Idea Of The Week: Gaining Access To Frontier Markets


As described in Take Your Portfolio To The Next Frontier, frontier markets offer investors the potential to reap healthy investment gains, helped by their strong projected economic growth, while also providing some portfolio diversification benefit from lower correlations with other financial markets. Nevertheless, their small market capitalisations, lower liquidity and less-developed stock markets mean that there are precious few options for investors who want exposure to this fast-growing segment within the broader global emerging markets.
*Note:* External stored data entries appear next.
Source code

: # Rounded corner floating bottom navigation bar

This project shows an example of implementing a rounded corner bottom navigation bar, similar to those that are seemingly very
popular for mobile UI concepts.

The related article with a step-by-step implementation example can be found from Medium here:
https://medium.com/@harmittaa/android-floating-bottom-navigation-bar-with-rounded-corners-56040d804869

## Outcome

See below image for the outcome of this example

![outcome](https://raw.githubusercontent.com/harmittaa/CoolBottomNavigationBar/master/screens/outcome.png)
In this week’s “Idea of the Week” segment, we highlight several funds which offer investors exposure to the frontier markets.

TEMPLETON FRONTIER MARKETS FUND
Among the various funds on the platform, the Templeton Frontier Markets Fund offers investors the most direct exposure to the segment. The fund was launched only in October 2008, but has since impressed with its strong outperformance of its benchmark, the MSCI FM Frontier Markets index. As of 31 July 2012, the fund’s largest holdings (by country) were in Nigeria, Kazakhstan, Qatar and Vietnam, deviating significantly from the benchmark (which had almost a third in stocks from Kuwait), and coupled with the strong outperformance since inception, suggests that the manager employs a highly active (benchmark-agnostic) approach to managing the portfolio.

MENA FUNDS
The three MENA (Middle East and North Africa) funds on the platform may also be interesting for investors seeking exposure to the various frontier markets located within the region (which includes markets like Jordan, Qatar, Kuwait, the UAE and Oman). Nevertheless, these three funds have had rather different fortunes in 2012 so far, owing to the disparity in their investment approaches. The Schroder ISF Middle East SGD A Acc  has delivered a rather strong 19.6% year-to-date return (as of 12 September 2012), helped by its fairly large allocation to Turkish equities – the fund held 35.1% of the portfolio in Turkey, as of 31 July 2012; the Turkish equity market has delivered a 34% return over the same period. The fund’s benchmark is 80% MSCI Arab Markets and Turkey + 20% Saudi Arabia Large/Mid Cap.
In contrast, the Amundi Oasis MENA Fund SGD and ING Inv MENA USD have delivered returns of 5.7% and 4.3% year-to-date, a function of not owning strong-performing Turkish equities (as compared to the Schroder ISF Middle East SGD A Acc). Both have allocation to Qatar and Kuwait, while the ING Inv MENA USD’s fairly large allocation to each of its top-10 holdings suggests a more high-conviction approach vis-à-vis the Amundi Oasis MENA Fund SGD.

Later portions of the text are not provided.